Although the basic assumption for data center design used to be that a typical rack of servers would draw 2 kilowatts of power and give off an equivalent amount of heat, analysts say that demand is now around 8 or 10 kilowatts. Fully loaded racks could push the power envelope to more than 20 kilowatts - hotter than two household ovens - especially with extremely dense blade servers.

And it's not just servers. American Power Conversion, which sells power and cooling devices for data centers, notes that today's communications equipment, along with new servers, generate about 10 times the heat per square foot as their predecessors did 10 years ago. The Cisco CRS-1 Carrier Routing System, for example, creates a heat load of 15 to nearly 17 kilowatts of heat per rack.

Technologies such as lower-power chips, multi-core processors and on-chip power management are emerging to stem fast-rising power demands, but IT managers still must look at alternative ways to cool harder-working systems than simply adding HVAC, experts say.

"The last thing I would want to do if I were a data center manager is buy more HVAC. That's a huge investment," says John Humphreys, a research manager at IDC. "So what are the incremental investments you can make that help you avoid doing things like re-architecting, reconfiguring or buying more data center space, or more cooling or power? Those are the issues vendors are trying to address through services [and] investments in R&D."
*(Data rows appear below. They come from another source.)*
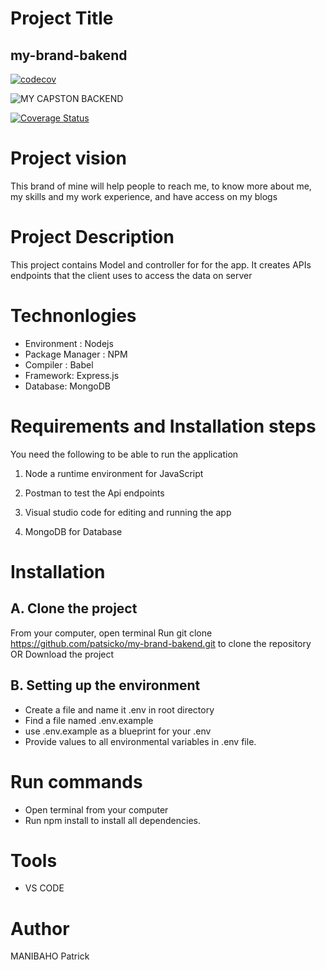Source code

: 
# Project Title
## my-brand-bakend

[![codecov](https://codecov.io/gh/yourusername/yourrepo/branch/master/graph/badge.svg)](https://codecov.io/gh/patsicko/my-brand-backend)

![MY CAPSTON BACKEND](https://img.shields.io/badge/code--coverage-65.5%25-yellow)

[![Coverage Status](https://coveralls.io/repos/github/patsicko/my-brand-bakend/badge.svg?branch=master)](https://coveralls.io/github/USERNAME/REPO?branch=master)

# Project vision
This brand of mine will help people to reach me, to know more about me, my skills and my work experience, and have access on my blogs
# Project Description
 This project contains Model and controller for for the app. It creates APIs endpoints that the client uses to access the data on server
# Technonlogies
- Environment : Nodejs
- Package Manager : NPM
- Compiler : Babel
- Framework: Express.js
- Database: MongoDB

# Requirements and Installation steps

You need the following to be able to run the application
1. Node a runtime environment for JavaScript

2. Postman to test the Api endpoints

3. Visual studio code for editing and running the app

4. MongoDB for Database

# Installation
## A. Clone the project
From your computer, open terminal
Run git clone https://github.com/patsicko/my-brand-bakend.git to clone the repository OR Download the project
## B. Setting up the environment
- Create a file and name it .env in root directory
- Find a file named .env.example
- use .env.example as a blueprint for your .env
- Provide values to all environmental variables in .env file.
# Run commands
- Open terminal from your computer
- Run npm install to install all dependencies.

# Tools
- VS CODE
# Author
MANIBAHO Patrick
Virtualization is one approach. With it IT managers can reduce the number of physical systems they need to power and cool by consolidating multiple workloads into virtual machines on single physical systems.
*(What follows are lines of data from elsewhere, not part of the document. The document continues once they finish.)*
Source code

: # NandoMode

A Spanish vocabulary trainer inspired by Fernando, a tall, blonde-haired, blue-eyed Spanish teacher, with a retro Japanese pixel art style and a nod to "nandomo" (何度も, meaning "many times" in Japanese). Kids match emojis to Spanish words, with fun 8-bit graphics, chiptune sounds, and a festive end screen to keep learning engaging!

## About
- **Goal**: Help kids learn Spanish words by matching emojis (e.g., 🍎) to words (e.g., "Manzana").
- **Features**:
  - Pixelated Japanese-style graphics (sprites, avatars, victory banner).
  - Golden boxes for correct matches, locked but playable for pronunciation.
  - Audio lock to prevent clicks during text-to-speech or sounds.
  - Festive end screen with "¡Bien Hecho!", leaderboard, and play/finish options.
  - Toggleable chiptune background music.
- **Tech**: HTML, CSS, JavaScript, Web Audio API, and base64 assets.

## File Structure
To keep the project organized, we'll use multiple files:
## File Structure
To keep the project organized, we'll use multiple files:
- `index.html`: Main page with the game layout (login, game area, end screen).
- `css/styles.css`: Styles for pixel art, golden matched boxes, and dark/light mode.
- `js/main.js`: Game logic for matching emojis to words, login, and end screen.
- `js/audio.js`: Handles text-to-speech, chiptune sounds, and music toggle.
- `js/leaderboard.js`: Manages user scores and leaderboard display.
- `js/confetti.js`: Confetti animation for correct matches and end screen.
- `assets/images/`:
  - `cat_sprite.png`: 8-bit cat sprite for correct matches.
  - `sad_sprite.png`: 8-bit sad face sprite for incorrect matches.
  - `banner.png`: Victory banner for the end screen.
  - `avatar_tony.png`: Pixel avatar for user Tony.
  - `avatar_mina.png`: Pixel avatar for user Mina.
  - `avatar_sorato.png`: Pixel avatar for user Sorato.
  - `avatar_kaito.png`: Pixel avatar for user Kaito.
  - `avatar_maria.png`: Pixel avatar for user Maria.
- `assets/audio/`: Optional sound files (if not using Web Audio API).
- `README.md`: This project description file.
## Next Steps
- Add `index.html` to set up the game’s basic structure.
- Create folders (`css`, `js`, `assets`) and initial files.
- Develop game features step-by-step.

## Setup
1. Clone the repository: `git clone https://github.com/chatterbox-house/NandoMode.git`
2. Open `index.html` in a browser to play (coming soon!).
Other approaches include taking a closer look at applications and decommissioning those that are no longer necessary, and distributing systems to eliminate hot spots. At the same time, IT managers should keep an eye on new products and services as they put a heightened focus on power and cooling.

The University of Florida last fall brought in Opteron-based servers from Rackable Systems, which focuses on thermal design to avoid spending more than $350,000 to build a new machine room to triple the size of its high-performance computing cluster.